06/27/2008 12:00AM

Cloud hangs over Jones's huge year


Larry Jones won the Kentucky Oaks, finished second in the Kentucky Derby, and is well on his way to having statistically the most successful season in his 27-year training career.

But Jones, who is winning races at Delaware Park at a 42 percent clip, is having difficulty enjoying life as a horse trainer these days. First, Jones came under fire from animal rights activists after his filly Eight Belles suffered fatal injuries galloping out following her second-place finish in the Kentucky Derby. Last week, Jones was served notice by Delaware racing officials that one of his horses, Stones River, tested positive for having an overage of the bronchial dilator clenbuterol in his system following a June 8 allowance win at Delaware Park.

And, Jones says, his mailbox is filled with more than its share of hate mail these days.

"We won the Kentucky Oaks and it seems like decades ago," Jones said Wednesday in a telephone interview from Delaware Park. "We did not get to enjoy that even a full day before the tragedy of Eight Belles. That overshadowed anything that Proud Spell has done. We've won a lot of races [at Delaware]. The more races we seem to win, the madder everybody gets.

"We've become a target for a lot of people," Jones added. "Every time I get mail you wonder whether you want to open it or not, whether it's hate mail or a sympathetic card. We got a whole lot more [hate mail] than I thought we should have. It's enough that everybody apparently does not like the cowboy hat or the guy that's under the cowboy hat."

Jones, his cowboy hat, and two of his best horses will be in New York on Saturday for a pair of Grade 1 stakes at Belmont Park. Jones will run Kentucky Oaks winner Proud Spell in the Mother Goose and the intriguing Solar Flare in the Suburban.

Jones has won six graded stakes this year, a personal one-year best for him. His 11 stakes wins are only three fewer than he had in 2006, when he won 14. In addition to Proud Spell and Solar Flare, Jones trains the multiple stakes winner Buy the Barrel, who is pointing to the $1 million Delaware Handicap on July 13. Samba's Run, the only 2-year-old Jones has started this year, won her debut by 5 3/4 lengths.

Through all the triumphs, though, the tragedy of Eight Belles remains a hovering cloud for Jones.

"I'll let you know when it quits hurting," Jones said. "I'm still reminded of it constantly."

The sadness Jones felt over the loss of his filly turned to anger when he began hearing about how he allegedly abused the filly leading up to the Kentucky Derby. Jones said he heard people saying on the radio that he gave the filly steroids and that he injected Eight Belles's ankle the Wednesday before the Derby.

"She wasn't given anything; here they say matter-of-factly that she couldn't have been that big without steroids," Jones said. "She was the highest-priced auction horse that ran in the Derby because she was big, and now we're being criticized our horse was big."

An autopsy performed on Eight Belles after the Derby showed no presence of steroids in her system.

Jones said he heard that People for Ethical Treatment of Animals wanted the Kentucky district attorney to file charges against him for giving Eight Belles the anti-inflammatory Butazolidin on the day before the race, something that is legal in Kentucky.

Jones believes that foul play was involved regarding Stones River, whose owner, Jim Squires, has been a vocal critic of the liberal use of race-day medication. The announcement of Stones River's positive came the same week that federal legislators held a hearing on drugs in horse racing.

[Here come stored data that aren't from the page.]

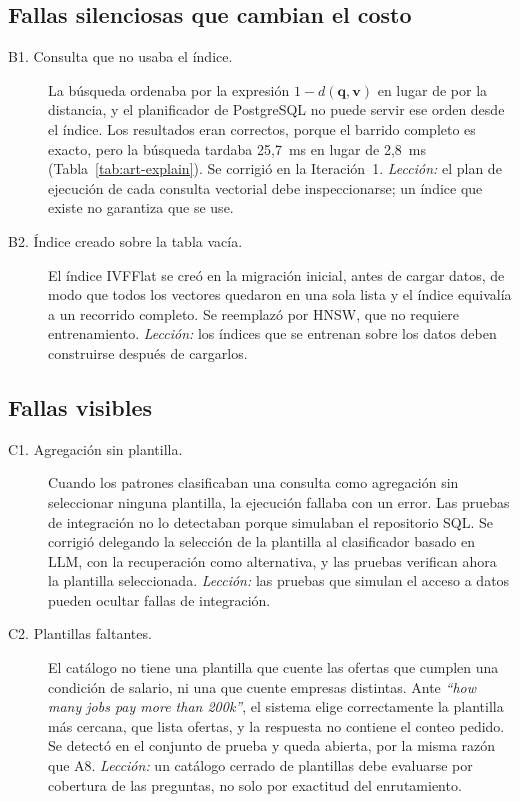 \subsection{Fallas silenciosas que cambian el costo}

\begin{description}
    \item[B1. Consulta que no usaba el índice.] La búsqueda ordenaba por la expresión $1 - d(\mathbf{q}, \mathbf{v})$ en lugar de por la distancia, y el planificador de PostgreSQL no puede servir ese orden desde el índice. Los resultados eran correctos, porque el barrido completo es exacto, pero la búsqueda tardaba 25,7~ms en lugar de 2,8~ms (Tabla~\ref{tab:art-explain}). Se corrigió en la Iteración~1. \emph{Lección:} el plan de ejecución de cada consulta vectorial debe inspeccionarse; un índice que existe no garantiza que se use.
    \item[B2. Índice creado sobre la tabla vacía.] El índice IVFFlat se creó en la migración inicial, antes de cargar datos, de modo que todos los vectores quedaron en una sola lista y el índice equivalía a un recorrido completo. Se reemplazó por HNSW, que no requiere entrenamiento. \emph{Lección:} los índices que se entrenan sobre los datos deben construirse después de cargarlos.
\end{description}

\subsection{Fallas visibles}

\begin{description}
    \item[C1. Agregación sin plantilla.] Cuando los patrones clasificaban una consulta como agregación sin seleccionar ninguna plantilla, la ejecución fallaba con un error. Las pruebas de integración no lo detectaban porque simulaban el repositorio SQL. Se corrigió delegando la selección de la plantilla al clasificador basado en LLM, con la recuperación como alternativa, y las pruebas verifican ahora la plantilla seleccionada. \emph{Lección:} las pruebas que simulan el acceso a datos pueden ocultar fallas de integración.
    \item[C2. Plantillas faltantes.] El catálogo no tiene una plantilla que cuente las ofertas que cumplen una condición de salario, ni una que cuente empresas distintas. Ante \textit{\enquote{how many jobs pay more than 200k}}, el sistema elige correctamente la plantilla más cercana, que lista ofertas, y la respuesta no contiene el conteo pedido. Se detectó en el conjunto de prueba y queda abierta, por la misma razón que A8. \emph{Lección:} un catálogo cerrado de plantillas debe evaluarse por cobertura de las preguntas, no solo por exactitud del enrutamiento.
\end{description}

"The thing is, somebody got us, no ifs, ands, or buts," said Jones, who added that he had never before had a positive. "Is it just coincidence that it's [Squires'] horse and me at this time? Yeah, right."

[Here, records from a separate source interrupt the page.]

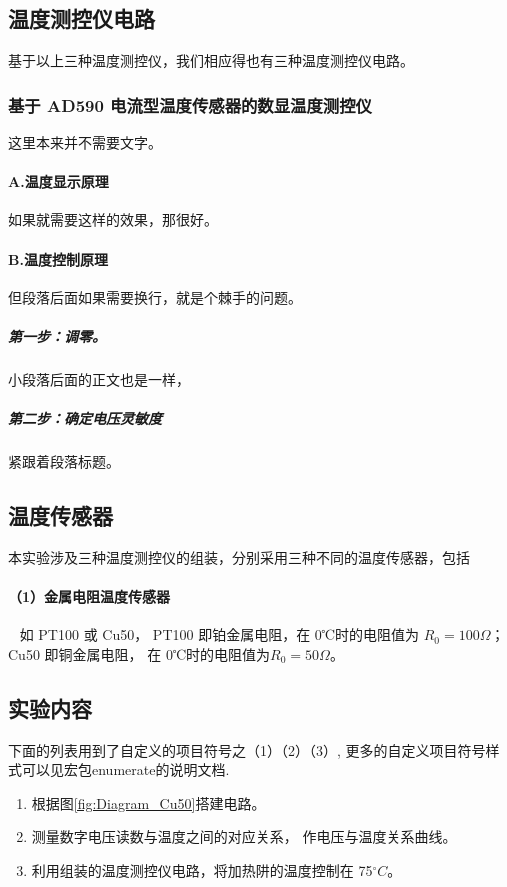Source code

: \documentclass[10pt,a4paper,twocolumn,twoside,UTF8]{ctexart}
\begin{document}
	\subsection{温度测控仪电路}
	基于以上三种温度测控仪，我们相应得也有三种温度测控仪电路。
	\subsubsection{基于 AD590 电流型温度传感器的数显温度测控仪}
	这里本来并不需要文字。
	\paragraph{A.温度显示原理}
	如果就需要这样的效果，那很好。
	\paragraph{B.温度控制原理}但段落后面如果需要换行，就是个棘手的问题。
	\subparagraph{第一步：调零。}小段落后面的正文也是一样，
	\subparagraph{第二步：确定电压灵敏度}
	紧跟着段落标题。


	\subsection{温度传感器}
	本实验涉及三种温度测控仪的组装，分别采用三种不同的温度传感器，包括
	\paragraph{（1）金属电阻温度传感器}~
	\newline %
	\indent 如 PT100 或 Cu50， PT100 即铂金属电阻，在 0℃时的电阻值为 $R_0=100\Omega$； Cu50 即铜金属电阻， 在 0℃时的电阻值为$R_0=50\Omega$。


	\subsection{实验内容}
	下面的列表用到了自定义的项目符号之（1）（2）（3）, 更多的自定义项目符号样式可以见宏包enumerate的说明文档.
	\begin{enumerate}[(1)]
		\item 根据图\ref{fig:Diagram_Cu50}搭建电路。
		\item 测量数字电压读数与温度之间的对应关系， 作电压与温度关系曲线。
	 	\item 利用组装的温度测控仪电路，将加热阱的温度控制在 75$^{\circ}C$。
	\end{enumerate}
\end{document}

While Jones awaits the next step in the Stones River case, he is looking forward to Saturday, when he brings Proud Spell back to the races in the Mother Goose. Proud Spell was given a freshening after her five-length victory in the Kentucky Oaks, and now Jones has an ambitious schedule picked out that includes the Mother Goose, Coaching Club American Oaks and Alabama - all Grade 1 races.

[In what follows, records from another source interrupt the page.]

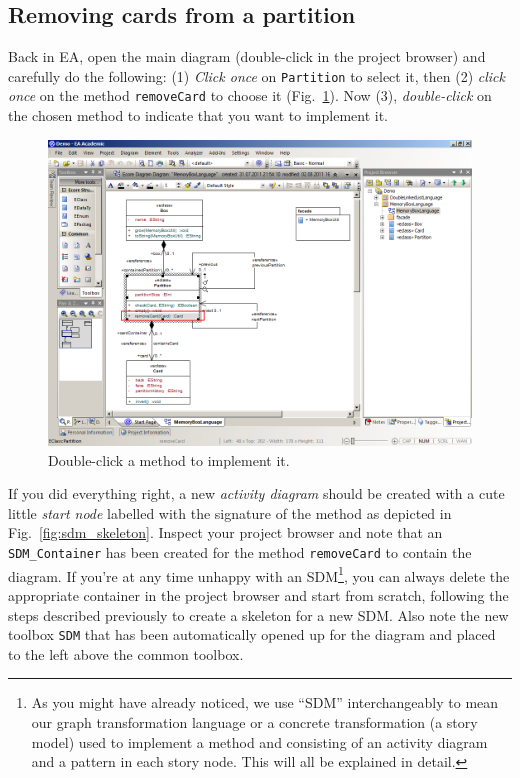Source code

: \subsection{Removing cards from a partition}

Back in EA, open the main diagram (double-click in the project browser) and
carefully do the following: (1) \emph{Click once} on \texttt{Partition} to
select it, then (2) \emph{click once} on the method \texttt{removeCard} to
choose it (Fig.~\ref{fig:sdm_start}). 
Now (3), \emph{double-click} on the chosen
method to indicate that you want to implement it.

\begin{figure}[htp]
\begin{center}
  \includegraphics[width=\textwidth]{pics/sdmBilder/removeCard/sdm01RAW}
  \caption{Double-click a method to implement it.}  
  \label{fig:sdm_start}
\end{center}
\end{figure}
 
If you did everything right, a new \emph{activity diagram} should be created
with a cute little \emph{start node} labelled with the signature of the method
as depicted in Fig.~\ref{fig:sdm_skeleton}.  Inspect your project browser and
note that an \texttt{SDM\_Container} has been created for the method
\texttt{removeCard} to contain the diagram.  If you're at any time unhappy with
an SDM\footnote{As you might have already noticed, we use ``SDM''
interchangeably to mean our graph transformation language or a concrete
transformation (a story model) used to implement a method and consisting of
an activity diagram and a pattern in each story node.  This will all be
explained in detail.}, you can always delete the appropriate
container in the project browser and start from scratch, following the steps
described previously to create a skeleton for a new SDM.  Also note the new
toolbox \texttt{SDM} that has been automatically opened up for the diagram
and placed to the left above the common toolbox.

"The little bit of time we had after the Oaks was good for her," Jones said. "She had three pretty tough races leading up to that; now she has a series of another three races in a relatively short period of time. She has trained wonderfully, and is doing everything the way you'd want her too. I'm expecting a big race from her on Saturday."

Jones will also run Solar Flare, an Argentine-bred son of Salt Lake who won a third-level allowance race at Delaware Park on June 3, his first start since Jan. 13.

"I thought it was a brilliant effort on his part," Jones said. "He came home real quickly; he finished full of run, which leads us to think the mile and a quarter is going to be to our liking. He's very laid-back, an easy horse to train. I think he'll handle whatever situation comes his way."

The trainer is trying to do that as well.